Tweet I bet you think that by 8 days into my domestic sabbatical I'd be sneaking around the house at two in the morning putting things back in their proper places... but NO! I have stayed strong. In an effort to pull the blinders off Big V's eyes and show him that indeed, my role in the household is a lot more difficult than "it only takes twenty minutes to do the dishes" I have refrained from conducting any sort of domestic duty (except for once when I dusted, but that was because he reaminded me - over and over and over again - that he helped me when I was the one in charge).

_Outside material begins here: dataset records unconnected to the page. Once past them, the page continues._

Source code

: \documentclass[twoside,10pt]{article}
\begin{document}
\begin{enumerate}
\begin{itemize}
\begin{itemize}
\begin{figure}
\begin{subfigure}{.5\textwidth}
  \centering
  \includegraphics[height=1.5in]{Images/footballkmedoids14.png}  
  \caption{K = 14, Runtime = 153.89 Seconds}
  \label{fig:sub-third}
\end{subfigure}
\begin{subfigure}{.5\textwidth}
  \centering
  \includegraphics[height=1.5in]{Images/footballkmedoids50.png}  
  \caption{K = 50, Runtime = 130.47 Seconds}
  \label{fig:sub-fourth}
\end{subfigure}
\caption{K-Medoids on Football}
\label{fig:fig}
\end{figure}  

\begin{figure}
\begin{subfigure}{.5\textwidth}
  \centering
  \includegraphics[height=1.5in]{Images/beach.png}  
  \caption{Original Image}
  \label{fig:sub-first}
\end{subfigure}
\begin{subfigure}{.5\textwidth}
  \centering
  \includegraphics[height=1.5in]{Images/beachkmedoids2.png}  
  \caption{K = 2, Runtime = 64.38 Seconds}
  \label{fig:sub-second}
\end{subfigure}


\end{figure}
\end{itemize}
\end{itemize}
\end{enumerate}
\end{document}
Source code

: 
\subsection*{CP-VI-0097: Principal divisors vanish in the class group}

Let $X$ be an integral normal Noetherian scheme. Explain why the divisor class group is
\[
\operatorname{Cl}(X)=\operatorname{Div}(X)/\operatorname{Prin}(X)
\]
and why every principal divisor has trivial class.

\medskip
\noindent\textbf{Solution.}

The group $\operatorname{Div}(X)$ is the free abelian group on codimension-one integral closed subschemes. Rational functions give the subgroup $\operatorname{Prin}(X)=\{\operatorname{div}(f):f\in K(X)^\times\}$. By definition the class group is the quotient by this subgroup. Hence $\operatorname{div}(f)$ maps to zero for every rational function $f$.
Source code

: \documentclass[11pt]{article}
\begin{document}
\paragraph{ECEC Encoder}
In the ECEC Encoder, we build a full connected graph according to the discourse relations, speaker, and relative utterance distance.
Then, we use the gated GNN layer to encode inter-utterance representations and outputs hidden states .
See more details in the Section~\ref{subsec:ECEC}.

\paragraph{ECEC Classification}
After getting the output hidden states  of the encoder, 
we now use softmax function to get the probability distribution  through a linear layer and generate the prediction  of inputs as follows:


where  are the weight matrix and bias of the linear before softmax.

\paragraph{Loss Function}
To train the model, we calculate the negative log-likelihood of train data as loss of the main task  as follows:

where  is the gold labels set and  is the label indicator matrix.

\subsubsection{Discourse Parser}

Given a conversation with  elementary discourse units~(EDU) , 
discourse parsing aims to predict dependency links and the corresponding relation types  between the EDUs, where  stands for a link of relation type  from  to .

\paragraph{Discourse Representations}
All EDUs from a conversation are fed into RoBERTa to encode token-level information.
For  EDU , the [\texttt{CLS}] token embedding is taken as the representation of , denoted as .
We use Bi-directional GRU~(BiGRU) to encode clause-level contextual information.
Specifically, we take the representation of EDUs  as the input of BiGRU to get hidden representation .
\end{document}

This past Memorial Day weekend my extended family and I went to my 91-year old grandmother's house to perform a mini extreme home makeover. It was necessary it so many ways. I personally spent two days scrubbing every nook and cranny in her house, including a much neglected bathroom. (Look, I'm not judging - my time will come, but it was SO GROSS!) Big V did manly macho stuff like shoveling landscaping and dismantling an unused satellite dish. Dotter helped pick up paint chips that were being scraped and had floated to the ground (nothing like a little lead paint to build up some immunities) and even picked up a small roller to paint the worn out home. Jelly Bean... well, you know, she's too cute too work. It would have messed up her hair. She did kindof, sortof watch the little kids when she was interested.
Driving home after the second day of the mini makeover Big V announced that he had lots to do at home still, and it sucks working all day and then having to come home to even more work at home. I nodded with faked empathy.
Once home he tried in vain to get the girls to pick up a few things and help him out... asking Bean to sweep, her complaining she was so tired and it wasn't fair and why did she have to do all the work around here? His temper flaired, she ran into her room in her obligatory huff of teen angst and slammed the door, he did it himself. Dotter whining that she was hungry and didn't want a frozen pizza, she wanted good food - like McDonald's. V explaining he wasn't going to McDonald's that we had food here -- but it's so gross!
Collapsing into bed he said he was now getting to see what I was up against and what I went through each day. That he certainly had a better appreciation for the stress I had to handle each and every day. And, like the loving partner I am, I turned to him, kissed him gently, and said, "Thank you. That's all I wanted. And in 22 more days we'll figure out a way to make it more balanced."